Aguantó sin chistar los correazos de su madre por haberle pegado a Laura, por ensuciar su mejor vestido y por romper todos los discos de su hermano. Con lo que cuestan, por Dios, Mercedes. ¿Qué voy a hacer contigo, por la cresta?
- No se preocupe, mamá. Desde ahora seré una niña ejemplar; nunca más le voy a dar problemas, le dijo sollozando.
Luego pidió que nunca más, pero re-nunca más le regalaran muñecas o juguetes. Dejó de saltar y nunca más voló de nuevo; excepto para cruzar la Cordillera y el Atlántico, para llegar al país donde los gorriones se llaman sparrows y las muñecas dolls. Sus alas yacen plegadas en la caja de zapatos donde puso al gorrión y su muñeca, en el mismo hoyo que cavó con sus manos temblorosas; en el mismo lugar donde había aterrizado en su último vuelo.
- You must be mistaken, there is no sentence on the board, dijo el profesor. What does that sentence you said mean, anyway?, preguntó.

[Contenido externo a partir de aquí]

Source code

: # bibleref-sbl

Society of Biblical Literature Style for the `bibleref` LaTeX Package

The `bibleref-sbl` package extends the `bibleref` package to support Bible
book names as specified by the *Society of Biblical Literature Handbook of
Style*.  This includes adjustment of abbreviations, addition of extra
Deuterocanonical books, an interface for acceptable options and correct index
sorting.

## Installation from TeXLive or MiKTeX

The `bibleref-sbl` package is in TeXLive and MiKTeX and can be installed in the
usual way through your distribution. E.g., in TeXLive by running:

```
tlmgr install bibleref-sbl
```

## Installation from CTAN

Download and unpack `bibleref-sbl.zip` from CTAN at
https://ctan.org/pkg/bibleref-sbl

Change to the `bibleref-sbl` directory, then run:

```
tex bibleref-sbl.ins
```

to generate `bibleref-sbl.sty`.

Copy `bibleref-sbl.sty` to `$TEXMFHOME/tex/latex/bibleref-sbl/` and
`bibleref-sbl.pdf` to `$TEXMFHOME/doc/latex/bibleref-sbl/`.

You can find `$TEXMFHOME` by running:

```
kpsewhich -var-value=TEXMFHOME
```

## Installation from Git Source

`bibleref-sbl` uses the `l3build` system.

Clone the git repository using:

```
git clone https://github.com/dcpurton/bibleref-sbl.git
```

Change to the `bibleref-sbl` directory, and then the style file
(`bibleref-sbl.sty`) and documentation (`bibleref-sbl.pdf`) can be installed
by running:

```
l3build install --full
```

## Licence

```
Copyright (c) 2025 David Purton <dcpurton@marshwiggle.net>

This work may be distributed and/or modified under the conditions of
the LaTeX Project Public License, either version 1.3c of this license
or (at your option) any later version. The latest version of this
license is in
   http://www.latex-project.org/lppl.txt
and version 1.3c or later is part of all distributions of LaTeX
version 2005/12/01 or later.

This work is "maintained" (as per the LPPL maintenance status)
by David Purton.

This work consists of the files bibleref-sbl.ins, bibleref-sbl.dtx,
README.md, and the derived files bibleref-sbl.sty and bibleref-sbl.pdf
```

- I can’t translate it into English, or into any other language for that matter. Don’t worry, dijo Mercedes y salió de la oficina repitiendo: ¿Mi mamá me ama? Me ama mi mamá? ¿Mima mi mamá? Mamá, ¿me ama? Mamá, ¿me mima?
Fragmentada, infiltrada
partida de país, de lengua
de cueca, de pan caliente comprado en la panadería de la esquina
partida en mi cabeza, el inglés
el castellano, el chileno
se confunden y me dejan la garganta arenosa
por siempre
ya no más consuelo la total, la entera, la de mantequilla y asado al palo
siempre fragmentada, partida, despedazada en mis amores
en mi cultura e incultura
extraña aquí y allá,
incompleta allá y acá.
Shit, mierda, shit, shit, mierda (bis)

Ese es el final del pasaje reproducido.